Martinez shared how honored she is to be part of the Smithsonian exhibit and how it reflects the freedoms she is thankful for as a result of the sacrifices her family made.
“My parents left everything in Cuba to have freedom and to give me the opportunity to express myself. This is what most Cubans are thankful for,” she said. “To be able to say that I am part of such a prestigious thing as this Smithsonian exhibit and for it to be traveling all over the country is a privilege. I showed the video to my dad and he was just so proud.”
She uses her story to motivate and inspire others, including Polk State’s students.
“When I first came to this country, I felt insignificant because I didn’t know the language and I felt lost. But I have made it all the way to the Smithsonian,” Martinez said. “When you decide what you want to do in a country where you are free to do so, all you need is the desire and hard work to achieve it. In America, you can be anything you want to be.”
Smith knows the American Dream – and the journey to reaching it – well. She was born in Korea and adopted at nine months old. A graduate of Winter Haven High School, Smith achieved her Polk State Associate in Arts degree in 1991 and founded ASAP Prints in her home in 2001. Today, ASAP has grown to a full-service commercial print shop that has garnered several local, state, and national recognitions. She was recognized as the May 2019 Polk State Distinguished Alumna.
“From being an orphan and being born in another country, to being able to live the American Dream is amazing – I am so thankful,” Smith shared in her Smithsonian interview. “I don’t call myself an Asian-American, I call myself an American, because on the day that I get to vote, I am voting as an American.”
“We are so fortunate to live in a cultural pot of all sorts, all types, and all nationalities,” she added. “But the bottom line is we are all Americans, and we all share one thing – freedom.”
Smith said she was surprised to receive an invite to participate in the project and echoed Young’s sentiment about the exhibit providing an educational experience in a safe atmosphere.
“In today’s political environment, it is important to give a voice to people who have opinions and are drama free. This traveling exhibit does exactly that. It has a diverse group of individuals sharing their opinions in a calm, cool, and educational way,” Smith said. “Democracy is the foundation of everything that America is. If we lose our ability to have conversations on democracy with civility, kindness, and open minds, we will lose the fiber of what America is.”
In her advice about the importance of being civically engaged and exercising the right to vote, Smith encouraged students to compare it to the classroom setting.
“If you were asked to vote on a closed-book test, a written essay each week or open-book exams, would you skip voting? If you didn’t vote your preference, you would have zero room to complain about the decision the class made,” Smith explained. “Students would never let that happen in their classroom and they should never let that happen in our country.
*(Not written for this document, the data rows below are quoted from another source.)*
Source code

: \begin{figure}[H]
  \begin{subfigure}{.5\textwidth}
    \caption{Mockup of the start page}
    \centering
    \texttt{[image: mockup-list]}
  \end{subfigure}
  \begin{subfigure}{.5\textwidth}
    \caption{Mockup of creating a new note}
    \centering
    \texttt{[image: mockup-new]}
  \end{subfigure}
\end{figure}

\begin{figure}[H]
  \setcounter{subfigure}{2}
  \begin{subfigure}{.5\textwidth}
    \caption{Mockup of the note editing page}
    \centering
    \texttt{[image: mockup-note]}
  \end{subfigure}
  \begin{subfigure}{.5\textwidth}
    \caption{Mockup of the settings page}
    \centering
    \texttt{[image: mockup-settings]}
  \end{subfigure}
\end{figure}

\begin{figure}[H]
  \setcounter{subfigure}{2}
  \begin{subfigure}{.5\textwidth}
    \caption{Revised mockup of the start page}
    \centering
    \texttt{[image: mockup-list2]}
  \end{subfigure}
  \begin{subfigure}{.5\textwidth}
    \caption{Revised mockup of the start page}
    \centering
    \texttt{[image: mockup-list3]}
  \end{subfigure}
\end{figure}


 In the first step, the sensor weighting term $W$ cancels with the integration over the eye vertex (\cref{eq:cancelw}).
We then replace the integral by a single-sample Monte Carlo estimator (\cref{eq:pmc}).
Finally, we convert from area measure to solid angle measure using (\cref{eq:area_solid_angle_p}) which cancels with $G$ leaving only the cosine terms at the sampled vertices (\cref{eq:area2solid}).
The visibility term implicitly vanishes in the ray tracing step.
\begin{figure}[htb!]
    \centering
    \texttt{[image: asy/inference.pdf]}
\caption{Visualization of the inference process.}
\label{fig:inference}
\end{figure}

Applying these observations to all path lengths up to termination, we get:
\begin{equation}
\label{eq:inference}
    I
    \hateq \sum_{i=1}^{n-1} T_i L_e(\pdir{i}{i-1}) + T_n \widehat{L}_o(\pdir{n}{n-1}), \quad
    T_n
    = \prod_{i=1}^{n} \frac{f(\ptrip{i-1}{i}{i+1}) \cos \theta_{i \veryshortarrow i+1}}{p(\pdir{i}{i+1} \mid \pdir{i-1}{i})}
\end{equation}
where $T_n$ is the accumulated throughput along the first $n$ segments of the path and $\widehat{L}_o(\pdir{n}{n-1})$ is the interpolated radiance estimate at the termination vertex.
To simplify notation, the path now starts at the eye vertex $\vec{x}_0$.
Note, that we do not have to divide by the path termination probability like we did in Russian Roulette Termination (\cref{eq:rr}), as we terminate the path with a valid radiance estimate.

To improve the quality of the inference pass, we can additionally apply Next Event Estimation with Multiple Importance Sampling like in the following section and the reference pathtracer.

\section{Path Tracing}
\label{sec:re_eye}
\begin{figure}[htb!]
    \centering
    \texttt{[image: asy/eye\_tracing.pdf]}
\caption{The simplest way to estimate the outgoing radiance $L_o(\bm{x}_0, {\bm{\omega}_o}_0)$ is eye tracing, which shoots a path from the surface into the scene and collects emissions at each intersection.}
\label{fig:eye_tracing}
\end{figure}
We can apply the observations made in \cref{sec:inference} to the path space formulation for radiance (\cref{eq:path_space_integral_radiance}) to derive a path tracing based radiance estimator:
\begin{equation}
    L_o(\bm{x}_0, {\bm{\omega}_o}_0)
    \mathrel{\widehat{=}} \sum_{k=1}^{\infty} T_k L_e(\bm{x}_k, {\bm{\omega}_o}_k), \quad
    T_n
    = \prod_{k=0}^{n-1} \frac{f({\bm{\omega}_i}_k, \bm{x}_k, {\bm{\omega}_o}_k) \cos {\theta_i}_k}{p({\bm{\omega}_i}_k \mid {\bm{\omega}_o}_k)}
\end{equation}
They need to vote.”
Smith called Voices and Votes a unique opportunity for Polk County residents to experience the quality of a Smithsonian exhibit and for the local community to have its voices heard across the nation.
The exhibit features 55 interviews – 12 from Polk County.
“Everything is done with excellence – from the printing, to the writing, to the interactive kiosks,” Smith said. “It is an exhibit that appeals to everyone and our community is fortunate to have it here in Bartow.”